Alternatively, if the `fruit-codes` Category Table Resource was in an external data package and used the Category Table Resource's `label`s to represent the field's options (in this case, the `name` field of `fruit-codes`), the field definition would be:

```json
{
"name": "fruit",
"type": "string",
"categories": {
"package": "http://example.com/package.json",
"resource": "fruit-codes",
"encodedAs": "label"
}
}
```

## Constraints

In a Category Table Resource, the field referenced by the `value` property `MUST` validated with `"required": true` and `"unique": true` field constraints. Similarly, when `label` is specified, the field it references `MUST` be of type `string` and be validated with the `"unique": true` field constraint.

Fields in a focal data resource referencing a Category Table Resource via the `categories` property `MUST` have a type identical to the type of the corresponding `value` field in the Category Table Resource. For example, the following is an invalid references to the `fruit-codes` Category Table Resource because the `type` of the categorical field being defined is `integer` while the `value` field in the `fruit-codes` Category Table Resource is of type `string`:

```json
{
"name": "fruit",
"type": "integer",
"categories": {
"resource": "fruit-codes"
}
}
```

## Internationalization

Alternate translations of the category labels can be provided by way of the [Language Support](/recipes/language-support) recipe. The following example shows how the fruit-codes table from the previous example could be extended to support multiple languages:

```json
{
"name": "fruit-codes",
"type": "table",
"languages": ["en", "nl"],
"categoryFieldMap": {
"value": "code",
"label": "name",
"ordered": false
},
"schema": {
"fields": [
{ "name": "code", "type": "string" },
{ "name": "name", "type": "string" },
{ "name": "name@nl", "type": "string" }
]
},
"data": [
{ "code": "A", "name": "Apple", "name@nl": "Appel" },
{ "code": "B", "name": "Banana", "name@nl": "Banaan" },
{ "code": "C", "name": "Cherry", "name@nl": "Kers" }
]
}
```

## Discussion

Being able to define lists of categories in a separate data resource has a number of advantages:

- In case of a large number of categories it is often easier to maintain these in files, such as CSV files. This also keeps the `datapackage.json` file compact and readable for humans.

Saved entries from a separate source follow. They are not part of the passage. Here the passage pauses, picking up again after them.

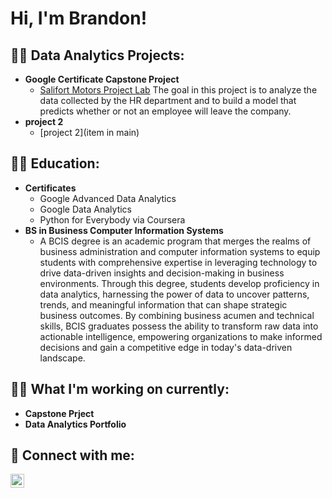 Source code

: <h1>Hi, I'm Brandon! </h1>

<h2>👨‍💻 Data Analytics Projects:</h2>

- <b>Google Certificate Capstone Project</b>
  - [Salifort Motors Project Lab](https://openai.com) The goal in this project is to analyze the data collected by the HR department and to build a model that predicts whether or not an employee will leave the company.
- <b>project 2</b>
  - [project 2](item in main)

<h2>👨‍💻 Education:</h2>

- <b>Certificates</b>
  - Google Advanced Data Analytics
  - Google Data Analytics
  - Python for Everybody via Coursera
- <b>BS in Business Computer Information Systems</b>
  - A BCIS degree is an academic program that merges the realms of business administration and computer information systems to equip students with comprehensive expertise in leveraging technology to drive data-driven insights and decision-making in business environments. Through this degree, students develop proficiency in data analytics, harnessing the power of data to uncover patterns, trends, and meaningful information that can shape strategic business outcomes. By combining business acumen and technical skills, BCIS graduates possess the ability to transform raw data into actionable intelligence, empowering organizations to make informed decisions and gain a competitive edge in today's data-driven landscape.

 
<h2>👨‍💻 What I'm working on currently:</h2>

- <b>Capstone Prject</b>
- <b>Data Analytics Portfolio</b>


<h2> 🤳 Connect with me:</h2>

[<img align="left" alt="brandonemery77 | LinkedIn" width="22px" src="https://cdn.jsdelivr.net/npm/simple-icons@v3/icons/linkedin.svg" />][linkedin]


[linkedin]: https://linkedin.com/in/brandonemery77
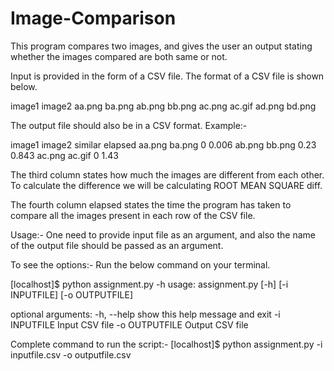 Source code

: # Image-Comparison

This program compares two images, and gives the user an output
stating whether the images compared are both same or not.

Input is provided in the form of a CSV file.
The format of a CSV file is shown below.

image1 image2
aa.png ba.png 
ab.png bb.png 
ac.png ac.gif 
ad.png bd.png

The output file should also be in a CSV format. 
Example:-

image1 image2 similar elapsed
aa.png ba.png 0       0.006
ab.png bb.png 0.23    0.843
ac.png ac.gif 0       1.43

The third column states how much the images are different from
each other. To calculate the difference we will be calculating
ROOT MEAN SQUARE diff.

The fourth column elapsed states the time the program has taken to
compare all the images present in each row of the CSV file.

Usage:-
One need to provide input file as an argument, and also the name of the output file
should be passed as an argument.

To see the options:-
Run the below command on your terminal.

[localhost]$ python assignment.py -h
usage: assignment.py [-h] [-i    INPUTFILE] [-o    OUTPUTFILE]

optional arguments:
  -h, --help        show this help message and exit
  -i    INPUTFILE   Input CSV file
  -o    OUTPUTFILE  Output CSV file

Complete command to run the script:-
[localhost]$ python assignment.py -i inputfile.csv -o outputfile.csv





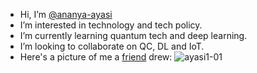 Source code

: - Hi, I’m [@ananya-ayasi](https://github.com/ananya-ayasi)
- I’m interested in technology and tech policy.
- I’m currently learning quantum tech and deep learning.
- I’m looking to collaborate on QC, DL and IoT.
- Here's a picture of me a [friend](https://www.linkedin.com/in/ananda-narayan-a-/) drew:
![ayasi1-01](https://user-images.githubusercontent.com/62476858/120594083-0aacd180-c45e-11eb-90a4-353f8d2f8593.png)


<!---
ananya-ayasi/ananya-ayasi is a ✨ special ✨ repository because its `README.md` (this file) appears on your GitHub profile.
You can click the Preview link to take a look at your changes.
--->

- The data set in the category table resource can store additional information besides the 'value' and 'label'. For example, the categories could have descriptions or the categories could form a hierarchy.

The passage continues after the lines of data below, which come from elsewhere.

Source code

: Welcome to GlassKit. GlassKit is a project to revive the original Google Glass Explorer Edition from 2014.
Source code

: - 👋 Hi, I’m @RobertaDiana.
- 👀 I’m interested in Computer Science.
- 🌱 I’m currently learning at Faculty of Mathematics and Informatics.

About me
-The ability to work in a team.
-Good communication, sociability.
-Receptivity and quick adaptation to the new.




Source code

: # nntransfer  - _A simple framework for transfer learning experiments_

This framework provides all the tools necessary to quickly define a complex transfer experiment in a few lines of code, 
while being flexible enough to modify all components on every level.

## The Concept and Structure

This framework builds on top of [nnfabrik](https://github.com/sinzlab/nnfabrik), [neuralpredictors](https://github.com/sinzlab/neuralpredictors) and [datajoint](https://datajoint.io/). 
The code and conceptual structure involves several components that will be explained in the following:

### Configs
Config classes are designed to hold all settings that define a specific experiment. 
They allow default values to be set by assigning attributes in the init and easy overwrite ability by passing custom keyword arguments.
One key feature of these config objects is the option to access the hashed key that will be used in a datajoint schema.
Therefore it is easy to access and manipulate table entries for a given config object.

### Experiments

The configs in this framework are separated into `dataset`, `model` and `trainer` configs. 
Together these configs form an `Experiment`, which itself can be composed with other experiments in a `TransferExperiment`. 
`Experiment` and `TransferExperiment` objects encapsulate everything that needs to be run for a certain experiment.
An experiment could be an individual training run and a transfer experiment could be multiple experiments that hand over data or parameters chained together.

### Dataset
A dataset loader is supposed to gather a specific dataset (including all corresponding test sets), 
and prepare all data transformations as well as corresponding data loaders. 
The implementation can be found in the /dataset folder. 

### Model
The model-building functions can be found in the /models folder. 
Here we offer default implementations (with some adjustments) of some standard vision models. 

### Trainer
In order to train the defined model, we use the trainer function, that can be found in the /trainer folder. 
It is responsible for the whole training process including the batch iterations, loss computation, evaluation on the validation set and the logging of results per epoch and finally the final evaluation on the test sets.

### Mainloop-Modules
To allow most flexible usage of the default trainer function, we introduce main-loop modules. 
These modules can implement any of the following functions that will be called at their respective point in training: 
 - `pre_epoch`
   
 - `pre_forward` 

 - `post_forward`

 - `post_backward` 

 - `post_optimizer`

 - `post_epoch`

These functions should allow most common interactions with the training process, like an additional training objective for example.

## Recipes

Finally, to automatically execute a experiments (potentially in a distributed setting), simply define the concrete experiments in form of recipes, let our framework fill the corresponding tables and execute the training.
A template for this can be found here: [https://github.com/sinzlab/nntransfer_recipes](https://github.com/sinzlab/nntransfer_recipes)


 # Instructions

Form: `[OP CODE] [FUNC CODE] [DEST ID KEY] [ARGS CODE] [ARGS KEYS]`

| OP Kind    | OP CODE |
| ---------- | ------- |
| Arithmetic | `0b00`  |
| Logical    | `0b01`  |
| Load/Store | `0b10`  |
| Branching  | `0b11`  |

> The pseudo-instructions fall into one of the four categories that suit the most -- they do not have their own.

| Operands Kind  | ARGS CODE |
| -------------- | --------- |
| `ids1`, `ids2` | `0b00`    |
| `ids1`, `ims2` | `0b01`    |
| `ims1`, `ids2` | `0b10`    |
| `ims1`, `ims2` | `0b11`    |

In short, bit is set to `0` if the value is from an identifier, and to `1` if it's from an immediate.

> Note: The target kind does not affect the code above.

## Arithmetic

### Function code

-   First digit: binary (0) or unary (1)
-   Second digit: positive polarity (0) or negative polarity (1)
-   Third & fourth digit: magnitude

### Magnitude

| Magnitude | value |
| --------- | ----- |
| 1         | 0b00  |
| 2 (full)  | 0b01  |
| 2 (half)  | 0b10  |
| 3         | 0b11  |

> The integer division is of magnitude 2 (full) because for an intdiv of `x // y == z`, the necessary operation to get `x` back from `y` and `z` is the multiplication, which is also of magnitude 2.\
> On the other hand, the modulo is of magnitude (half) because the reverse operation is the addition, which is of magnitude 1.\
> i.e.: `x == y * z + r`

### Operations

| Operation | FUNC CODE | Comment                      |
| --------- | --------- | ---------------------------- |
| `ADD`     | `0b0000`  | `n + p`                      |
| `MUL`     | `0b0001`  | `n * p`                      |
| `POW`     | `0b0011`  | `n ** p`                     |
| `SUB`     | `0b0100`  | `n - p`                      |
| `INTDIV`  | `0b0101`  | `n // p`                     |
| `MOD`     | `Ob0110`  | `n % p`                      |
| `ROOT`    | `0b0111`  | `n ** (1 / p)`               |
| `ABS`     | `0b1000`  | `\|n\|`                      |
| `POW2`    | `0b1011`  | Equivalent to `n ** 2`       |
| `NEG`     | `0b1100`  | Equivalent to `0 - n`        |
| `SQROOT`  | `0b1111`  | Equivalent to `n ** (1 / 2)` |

- It is also possible to store additional meta data in the category table resource. For example, it is possible to indicate the source, license, version and owner of the data resource. This is important for many 'official' categories lists where there can be many similar versions maintained by different organisations.

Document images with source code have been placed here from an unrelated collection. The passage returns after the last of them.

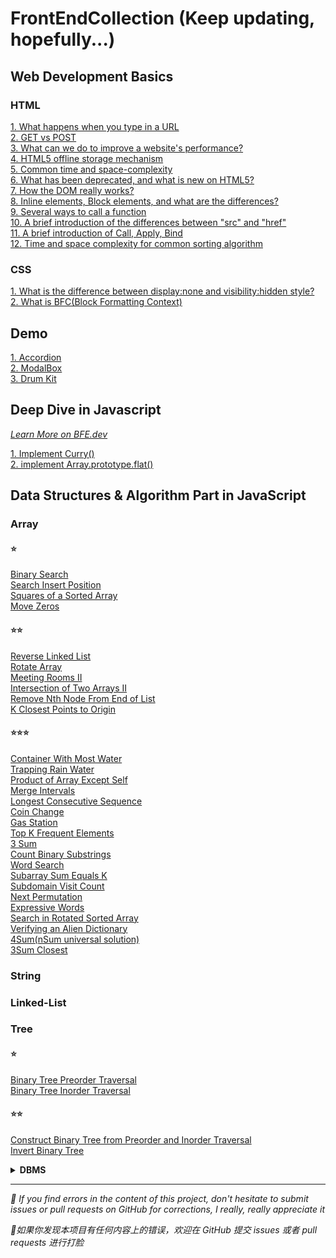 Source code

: # FrontEndCollection (Keep updating, hopefully...)

## Web Development Basics
### HTML
[1. What happens when you type in a URL](https://github.com/cheatsheet1999/FrontEndCollection/issues/2)  
[2. GET vs POST](https://github.com/cheatsheet1999/FrontEndCollection/issues/4)  
<a href="https://github.com/cheatsheet1999/FrontEndCollection/issues/5">3. What can we do to improve a website's performance?</a>  
<a href="https://github.com/cheatsheet1999/FrontEndCollection/issues/6">4. HTML5 offline storage mechanism</a>  
[5. Common time and space-complexity](https://github.com/cheatsheet1999/FrontEndCollection/issues/9)  
[6. What has been deprecated, and what is new on HTML5?](https://github.com/cheatsheet1999/FrontEndCollection/issues/11)  
[7. How the DOM really works?](https://github.com/cheatsheet1999/FrontEndCollection/issues/18)  
[8. Inline elements, Block elements, and what are the differences?](https://github.com/cheatsheet1999/FrontEndCollection/issues/27)  
[9. Several ways to call a function](https://github.com/cheatsheet1999/FrontEndCollection/issues/28)  
[10. A brief introduction of the differences between "src" and "href"](https://github.com/cheatsheet1999/FrontEndCollection/issues/29)  
[11. A brief introduction of Call, Apply, Bind](https://github.com/cheatsheet1999/FrontEndCollection/issues/30)  
[12. Time and space complexity for common sorting algorithm](https://github.com/cheatsheet1999/FrontEndCollection/issues/9)  

### CSS
[1. What is the difference between display:none and visibility:hidden style?](https://github.com/cheatsheet1999/FrontEndCollection/issues/37)  
[2. What is BFC(Block Formatting Context)](https://github.com/cheatsheet1999/FrontEndCollection/issues/38)

## Demo
[1. Accordion](https://github.com/cheatsheet1999/FrontEndCollection/issues/17)  
[2. ModalBox](https://github.com/cheatsheet1999/FrontEndCollection/issues/23)  
[3. Drum Kit](https://github.com/cheatsheet1999/FrontEndCollection/tree/main/JS-Day/DrumKit)

## Deep Dive in Javascript 
[_Learn More on BFE.dev_](https://bigfrontend.dev/)  

[1. Implement Curry()](https://github.com/cheatsheet1999/FrontEndCollection/issues/33)   
[2. implement Array.prototype.flat()](https://github.com/cheatsheet1999/FrontEndCollection/blob/main/JS-Core/implement%20Array.prototype.flat().md)

## Data Structures & Algorithm Part in JavaScript
### Array
#### ⭐
[Binary Search](https://github.com/cheatsheet1999/FrontEndCollection/issues/25)  
[Search Insert Position](https://github.com/cheatsheet1999/FrontEndCollection/issues/26)  
[Squares of a Sorted Array](https://github.com/cheatsheet1999/FrontEndCollection/issues/31)  
[Move Zeros](https://github.com/cheatsheet1999/FrontEndCollection/issues/34)
#### ⭐⭐
[Reverse Linked List](https://github.com/cheatsheet1999/FrontEndCollection/issues/24)  
[Rotate Array](https://github.com/cheatsheet1999/FrontEndCollection/issues/32)  
[Meeting Rooms II](https://github.com/cheatsheet1999/FrontEndCollection/blob/main/JS-Algo/Meeting%20Rooms%20II.md)  
[Intersection of Two Arrays II](https://github.com/cheatsheet1999/FrontEndCollection/issues/36)  
[Remove Nth Node From End of List](https://github.com/cheatsheet1999/FrontEndCollection/blob/main/JS-Algo/Remove%20Nth%20Node%20From%20End%20of%20List.md)  
[K Closest Points to Origin](https://github.com/cheatsheet1999/FrontEndCollection/blob/main/JS-Algo/K%20Closest%20Points%20to%20Origin.md)  

#### ⭐⭐⭐
[Container With Most Water](https://github.com/cheatsheet1999/FrontEndCollection/blob/main/JS-Algo/Container%20With%20Most%20Water.md)   
[Trapping Rain Water](https://github.com/cheatsheet1999/FrontEndCollection/blob/main/JS-Algo/Trapping%20Rain%20Water.md)  
[Product of Array Except Self](https://github.com/cheatsheet1999/FrontEndCollection/issues/1)  
[Merge Intervals](https://github.com/cheatsheet1999/FrontEndCollection/issues/3)   
[Longest Consecutive Sequence](https://github.com/cheatsheet1999/FrontEndCollection/issues/7)  
[Coin Change](https://github.com/cheatsheet1999/FrontEndCollection/issues/13)  
[Gas Station](https://github.com/cheatsheet1999/FrontEndCollection/issues/15)  
[Top K Frequent Elements](https://github.com/cheatsheet1999/FrontEndCollection/issues/19)  
[3 Sum](https://github.com/cheatsheet1999/FrontEndCollection/issues/20)  
[Count Binary Substrings](https://github.com/cheatsheet1999/FrontEndCollection/blob/main/JS-Algo/Count%20Binary%20Substrings.md)  
[Word Search](https://github.com/cheatsheet1999/FrontEndCollection/blob/main/JS-Algo/Word%20Search.md)  
[Subarray Sum Equals K](https://github.com/cheatsheet1999/FrontEndCollection/blob/main/JS-Algo/Subarray%20Sum%20Equals%20K.md)  
[Subdomain Visit Count](https://github.com/cheatsheet1999/FrontEndCollection/blob/main/JS-Algo/Subdomain%20Visit%20Count.md)  
[Next Permutation](https://github.com/cheatsheet1999/FrontEndCollection/blob/main/JS-Algo/Next%20Permutation.md)  
[Expressive Words](https://github.com/cheatsheet1999/FrontEndCollection/blob/main/JS-Algo/Expressive%20Words.md)  
[Search in Rotated Sorted Array](https://github.com/cheatsheet1999/FrontEndCollection/blob/main/JS-Algo/Search%20in%20Rotated%20Sorted%20Array.md)  
[Verifying an Alien Dictionary](https://github.com/cheatsheet1999/FrontEndCollection/blob/main/JS-Algo/Verifying%20an%20Alien%20Dictionary.md)  
[4Sum(nSum universal solution)](https://github.com/cheatsheet1999/FrontEndCollection/blob/main/JS-Algo/4Sum.md)  
[3Sum Closest](https://github.com/cheatsheet1999/FrontEndCollection/blob/main/JS-Algo/3Sum%20Closest.md)  

### String

### Linked-List

### Tree
#### ⭐
[Binary Tree Preorder Traversal](https://github.com/cheatsheet1999/FrontEndCollection/issues/21)  
[Binary Tree Inorder Traversal](https://github.com/cheatsheet1999/FrontEndCollection/issues/22)  
#### ⭐⭐
[Construct Binary Tree from Preorder and Inorder Traversal](https://github.com/cheatsheet1999/FrontEndCollection/issues/8)  
[Invert Binary Tree](https://github.com/cheatsheet1999/FrontEndCollection/blob/main/JS-Algo/Invert%20Binary%20Tree.md)  


**<details><summary>DBMS</summary>**
  - [ER diagram, Relational Algebra, SQL / NOSQL](https://github.com/cheatsheet1999/FrontEndCollection/issues/14)  
  - [Data Storage](https://github.com/cheatsheet1999/FrontEndCollection/issues/35). 
  - [Unit 5: Transactions and Recovery](https://github.com/cheatsheet1999/FrontEndCollection/issues/39)
  </details>

***
<p><em>🤯 If you find errors in the content of this project, don't hesitate to submit issues or pull requests on GitHub for corrections, I really, really appreciate it</em></p>
<p><em>🤯如果你发现本项目有任何内容上的错误，欢迎在 GitHub 提交 issues 或者 pull requests 进行打脸</em></p>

- When different fields use the same categories they can all refer to the same category table resource. First, this allows to reuse of the categories. Second, by referring to the same data resource, the field descriptors can indicate that the categories are comparable between fields.

- It is possible to refer to category table resources in other data packages. This makes it, for example, possible to create centrally maintained repositories of categories.